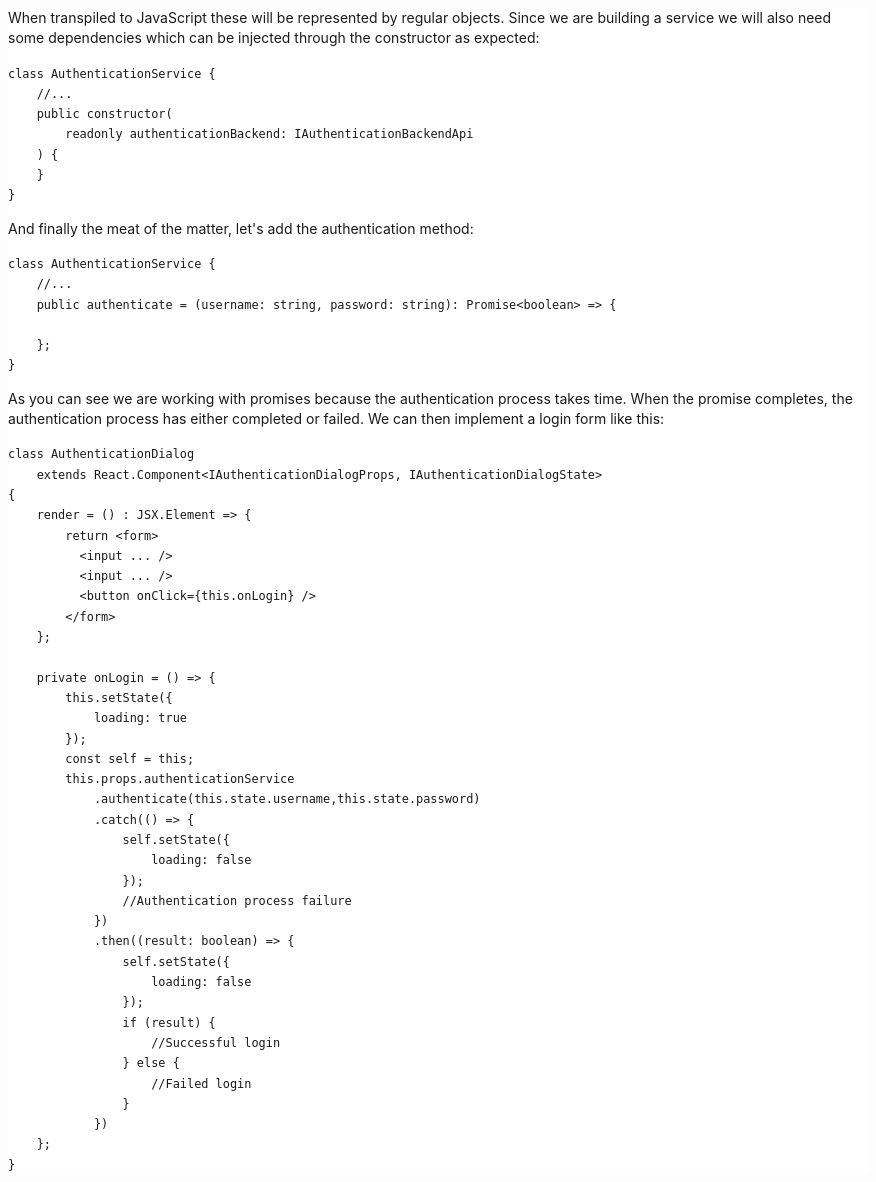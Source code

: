 When transpiled to JavaScript these will be represented by regular objects. Since we are building a service we will also
need some dependencies which can be injected through the constructor as expected:

```
class AuthenticationService {
    //...
    public constructor(
        readonly authenticationBackend: IAuthenticationBackendApi
    ) {
    }
}
```

And finally the meat of the matter, let's add the authentication method:

```
class AuthenticationService {
    //...
    public authenticate = (username: string, password: string): Promise<boolean> => {
       
    };
}
```

As you can see we are working with promises because the authentication process takes time. When the promise completes,
the authentication process has either completed or failed. We can then implement a login form like this:

```
class AuthenticationDialog
    extends React.Component<IAuthenticationDialogProps, IAuthenticationDialogState>
{
    render = () : JSX.Element => {
        return <form>
          <input ... />
          <input ... />
          <button onClick={this.onLogin} />
        </form>
    };

    private onLogin = () => {
        this.setState({
            loading: true
        });
        const self = this;
        this.props.authenticationService
            .authenticate(this.state.username,this.state.password)
            .catch(() => {
                self.setState({
                    loading: false
                });
                //Authentication process failure
            })
            .then((result: boolean) => {
                self.setState({
                    loading: false
                });
                if (result) {
                    //Successful login
                } else {
                    //Failed login
                }
            })
    };
}
```
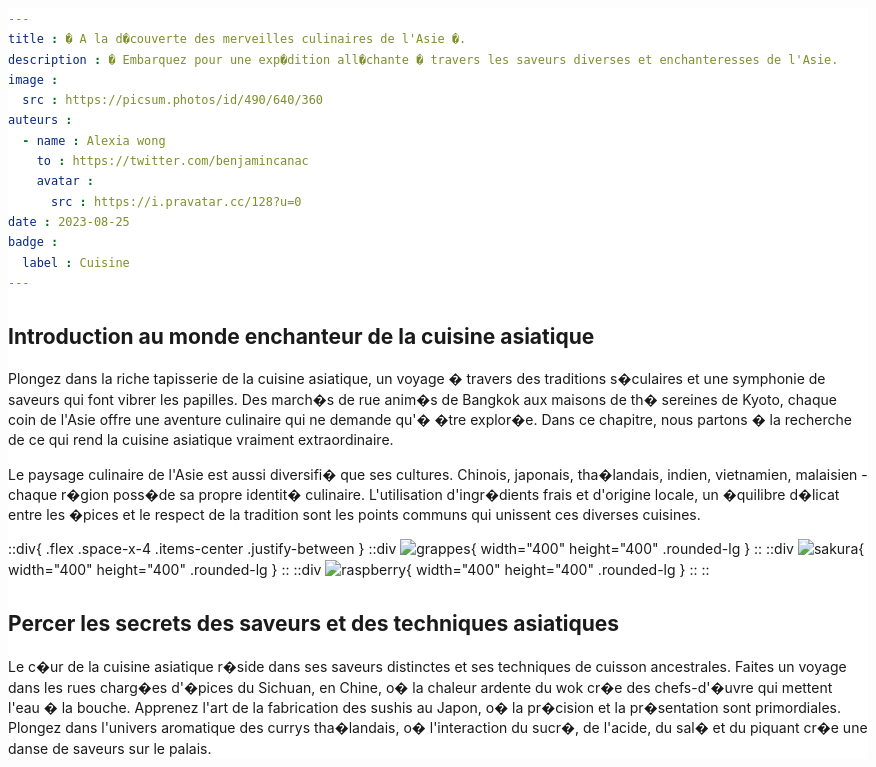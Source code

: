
 ```yaml
---
title : � A la d�couverte des merveilles culinaires de l'Asie �.
description : � Embarquez pour une exp�dition all�chante � travers les saveurs diverses et enchanteresses de l'Asie.
image :
  src : https://picsum.photos/id/490/640/360
auteurs :
  - name : Alexia wong
    to : https://twitter.com/benjamincanac
    avatar :
      src : https://i.pravatar.cc/128?u=0
date : 2023-08-25
badge :
  label : Cuisine
---
```




## Introduction au monde enchanteur de la cuisine asiatique

Plongez dans la riche tapisserie de la cuisine asiatique, un voyage � travers des traditions s�culaires et une symphonie de saveurs qui font vibrer les papilles. Des march�s de rue anim�s de Bangkok aux maisons de th� sereines de Kyoto, chaque coin de l'Asie offre une aventure culinaire qui ne demande qu'� �tre explor�e. Dans ce chapitre, nous partons � la recherche de ce qui rend la cuisine asiatique vraiment extraordinaire.

Le paysage culinaire de l'Asie est aussi diversifi� que ses cultures. Chinois, japonais, tha�landais, indien, vietnamien, malaisien - chaque r�gion poss�de sa propre identit� culinaire. L'utilisation d'ingr�dients frais et d'origine locale, un �quilibre d�licat entre les �pices et le respect de la tradition sont les points communs qui unissent ces diverses cuisines.


::div{ .flex .space-x-4 .items-center .justify-between }
  ::div
    ![grappes](https://picsum.photos/id/75/400/400){ width="400" height="400" .rounded-lg }
  ::
  ::div
    ![sakura](https://picsum.photos/id/82/400/400){ width="400" height="400" .rounded-lg }
  ::
  ::div
    ![raspberry](https://picsum.photos/id/102/400/400){ width="400" height="400" .rounded-lg }
  ::
::

## Percer les secrets des saveurs et des techniques asiatiques
Le c�ur de la cuisine asiatique r�side dans ses saveurs distinctes et ses techniques de cuisson ancestrales. Faites un voyage dans les rues charg�es d'�pices du Sichuan, en Chine, o� la chaleur ardente du wok cr�e des chefs-d'�uvre qui mettent l'eau � la bouche. Apprenez l'art de la fabrication des sushis au Japon, o� la pr�cision et la pr�sentation sont primordiales. Plongez dans l'univers aromatique des currys tha�landais, o� l'interaction du sucr�, de l'acide, du sal� et du piquant cr�e une danse de saveurs sur le palais.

## Required work:
Search the entries above for "password". Show every line that has it.

## Exercise answer:
    public authenticate = (username: string, password: string): Promise<boolean> => {
            .authenticate(this.state.username,this.state.password)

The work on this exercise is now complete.